Course: DATA 201 - Thinking with Data

DATA 201 | Data Wrangling

Assignment 3: Data Wrangling

Screenshot of the raw data (with the empty spaces highlighted)

Omitting

Omitting Irrelevant Attributes

The first thing I did was to omit any attributes that were either empty or had useless information. This included the attributes “name”, “keywords”, “language”, and “currency symbol”. I decided to keep the attributes “occasion” and “currency” because although the data is very small, I thought They could still be meaningful to the research being done. This step addresses the data quality issues of missing data. What I did using Excel was click on the columns I wanted to omit and press delete. This could have also been done using OpenRefine under edit column, and clicking “remove column”. Removing unnecessary data and attributes is important because it increases the quality of the data, especially since they will have no use in the analysis process.

Omitting Useless entities

After Omitting the attributes, I went ahead and omitted any entities that did not provide enough useful information. I did not omit entities that had at least half of the information for each attribute, as I think it could still be useful for analysis. Entities that don't have any information or missing the majority of their attributes are useless in any form of analysis. The reason for the missing information is most likely due to Data Entry Errors and Distillation Errors. I am addressing these errors by removing the unwanted rows/entities.

Formatting

Many of the attributes have formatting issues. A general example I have above is the attribute “ id”. I’m not quite sure if it’s because of conditional formatting but the zeros under the attribute “id” were missing, so I just went over and corrected the formatting issue. Observation alone tells me that there should be five characters for all the ids so I made the fix. Intuition and observation plays an important role in data wrangling.
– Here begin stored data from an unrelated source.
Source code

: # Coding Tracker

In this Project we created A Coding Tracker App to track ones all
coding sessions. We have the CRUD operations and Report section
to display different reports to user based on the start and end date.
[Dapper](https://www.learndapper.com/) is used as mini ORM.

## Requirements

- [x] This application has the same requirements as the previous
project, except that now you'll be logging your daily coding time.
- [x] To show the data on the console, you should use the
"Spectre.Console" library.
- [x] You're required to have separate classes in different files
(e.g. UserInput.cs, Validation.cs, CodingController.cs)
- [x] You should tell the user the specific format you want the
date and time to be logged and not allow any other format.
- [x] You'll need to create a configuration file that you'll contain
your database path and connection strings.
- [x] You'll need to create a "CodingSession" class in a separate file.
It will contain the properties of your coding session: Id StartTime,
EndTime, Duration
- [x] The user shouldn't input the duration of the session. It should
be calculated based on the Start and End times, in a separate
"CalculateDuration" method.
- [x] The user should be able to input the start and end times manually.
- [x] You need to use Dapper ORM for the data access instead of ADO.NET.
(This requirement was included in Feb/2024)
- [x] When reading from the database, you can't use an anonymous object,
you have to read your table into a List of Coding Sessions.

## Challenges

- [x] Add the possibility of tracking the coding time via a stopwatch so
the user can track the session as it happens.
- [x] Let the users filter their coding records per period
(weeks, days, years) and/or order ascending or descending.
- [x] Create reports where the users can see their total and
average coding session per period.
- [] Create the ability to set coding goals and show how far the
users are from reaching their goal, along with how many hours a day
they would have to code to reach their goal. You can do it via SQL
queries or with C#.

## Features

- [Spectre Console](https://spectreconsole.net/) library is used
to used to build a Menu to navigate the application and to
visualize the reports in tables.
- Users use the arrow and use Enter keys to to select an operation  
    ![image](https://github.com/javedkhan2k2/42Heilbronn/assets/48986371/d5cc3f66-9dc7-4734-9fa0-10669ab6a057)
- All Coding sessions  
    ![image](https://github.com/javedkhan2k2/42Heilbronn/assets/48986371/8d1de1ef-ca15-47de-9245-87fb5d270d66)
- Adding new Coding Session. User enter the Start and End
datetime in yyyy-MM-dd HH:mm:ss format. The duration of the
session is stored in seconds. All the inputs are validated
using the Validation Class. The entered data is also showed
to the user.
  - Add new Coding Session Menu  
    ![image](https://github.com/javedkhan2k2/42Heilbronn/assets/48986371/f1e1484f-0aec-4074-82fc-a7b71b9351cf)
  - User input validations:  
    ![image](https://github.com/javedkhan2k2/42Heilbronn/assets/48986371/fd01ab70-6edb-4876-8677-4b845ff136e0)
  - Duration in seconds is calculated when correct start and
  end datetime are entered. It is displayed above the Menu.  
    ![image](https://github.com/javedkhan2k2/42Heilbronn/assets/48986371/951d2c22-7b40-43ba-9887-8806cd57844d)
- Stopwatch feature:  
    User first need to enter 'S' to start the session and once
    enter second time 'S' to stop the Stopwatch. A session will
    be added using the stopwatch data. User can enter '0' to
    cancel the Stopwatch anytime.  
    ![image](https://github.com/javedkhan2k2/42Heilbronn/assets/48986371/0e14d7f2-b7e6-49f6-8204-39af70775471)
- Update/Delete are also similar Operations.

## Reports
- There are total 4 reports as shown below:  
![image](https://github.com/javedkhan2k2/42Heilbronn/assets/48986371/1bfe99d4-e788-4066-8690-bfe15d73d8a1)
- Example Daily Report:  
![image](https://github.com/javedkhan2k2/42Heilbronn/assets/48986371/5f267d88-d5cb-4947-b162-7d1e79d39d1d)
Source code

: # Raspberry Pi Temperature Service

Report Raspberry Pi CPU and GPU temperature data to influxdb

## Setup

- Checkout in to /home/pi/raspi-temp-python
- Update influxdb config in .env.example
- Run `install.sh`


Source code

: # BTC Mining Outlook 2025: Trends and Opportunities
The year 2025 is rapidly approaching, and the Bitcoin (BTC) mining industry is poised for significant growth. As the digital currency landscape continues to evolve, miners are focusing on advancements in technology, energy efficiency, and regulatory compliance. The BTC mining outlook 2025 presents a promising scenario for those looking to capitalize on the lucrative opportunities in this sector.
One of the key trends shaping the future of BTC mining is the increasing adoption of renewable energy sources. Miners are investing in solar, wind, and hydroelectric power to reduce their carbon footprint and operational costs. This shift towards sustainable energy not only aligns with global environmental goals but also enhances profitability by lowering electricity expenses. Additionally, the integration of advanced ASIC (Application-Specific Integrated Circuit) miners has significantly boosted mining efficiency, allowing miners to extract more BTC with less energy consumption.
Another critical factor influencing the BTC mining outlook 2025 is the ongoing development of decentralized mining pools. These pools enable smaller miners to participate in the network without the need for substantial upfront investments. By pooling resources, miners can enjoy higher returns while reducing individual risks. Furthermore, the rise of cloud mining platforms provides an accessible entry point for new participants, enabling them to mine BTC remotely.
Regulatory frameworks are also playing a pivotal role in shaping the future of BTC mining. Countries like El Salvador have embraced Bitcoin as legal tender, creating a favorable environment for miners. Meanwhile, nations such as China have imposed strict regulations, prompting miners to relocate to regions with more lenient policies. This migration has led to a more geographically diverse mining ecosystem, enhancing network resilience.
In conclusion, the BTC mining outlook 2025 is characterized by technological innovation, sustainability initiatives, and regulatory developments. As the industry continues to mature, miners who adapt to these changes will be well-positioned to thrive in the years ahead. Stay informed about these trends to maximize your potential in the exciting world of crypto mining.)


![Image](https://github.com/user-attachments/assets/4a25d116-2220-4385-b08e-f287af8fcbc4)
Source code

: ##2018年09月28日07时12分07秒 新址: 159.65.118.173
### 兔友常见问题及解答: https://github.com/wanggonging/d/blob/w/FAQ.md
Essentially formatting issues are factors that affect the quality of data. Formatting issues make it so that the data is bad/unusable for analysis. It’s important to mediate these issues so that the research being done is accurate, and you put forth accurate information.

Doubling Data Entry Errors Side Note

I went over the ID for all of the entities, and every single one is a discrete number, which led me to believe that there were no Doubling Data Entry Errors (however, I realized I could still be wrong). So, I checked with OpenRefine using the facets/filters for duplicate data, but I did not find any issues. Double Data issues affect the quality of the data because it can manipulate the analysis process and come up with a biased and inaccurate conclusion. Moreover, I don’t believe there’s an easy way of finding Doubling Data Errors with Excel.

Proper Casing

As I go over the dataset, I make more formatting corrections for every attribute. Formatting issues included Data Entry Errors, and also Distillation Errors. Moreover, formatting wise, I utilized both “Proper Case” from Excel and “Title Case” from OpenRefine to get a unison format for each entity input. I made this decision because presenting an appealing dataset affects its quality. Analyzing a dataset that’s all capitalized will tire out and confuse researchers, especially if the dataset is much larger.

Proper Spacing

The spacing issues I had to fix were consecutive whitespace(double spacing) and any leading and trailing spaces. They are most likely due to Data Entry Errors(participant errors). What I found really useful for this is using the “Trim” function on Excel, not only that but also using Ctrl + H(Find and Replace), and searching up the double spaces and replacing them with a single space. I found that it was more convenient to use OpenRefine’s common transforms “trim” and “collapse” than Excel, so I made the switch. This type of error is hard to mediate with the human eye alone, as we struggle to identify spacing issues. Improper spacing affects whether technology will regard two inputs as discrete. Saying two things are different even though they are not will make the research and analysis process inaccurate.

Clustering

While I was fixing formatting, my biggest problem with Excel was that It was really hard to make sure categorical data like names were exactly the same or in unison (free from misspellings, errors, and correct punctuation). With Excel, you rely too much on observation to decide whether the inputs are the same, and the human eye can miss so much. I eventually got frustrated and switched over to OpenRefine to tackle this issue. Clustering in OpenRefine is able to identify whether inputs are saying the same things by using multiple functions, some of which are Fingerprinting and Metrophone. Fingerprinting strips away unimportant details to identify similarities, and Metrophone identifies similarities by how closely words sound. I used clustering to create a unified name for the categories/inputs. By using clustering I was able to rectify some data quality issues the biggest being Erroneous Values, and Entity Resolution. By having the dataset have unison inputs it will make analysis, aggregating and gathering statistics so much more efficient and reliable.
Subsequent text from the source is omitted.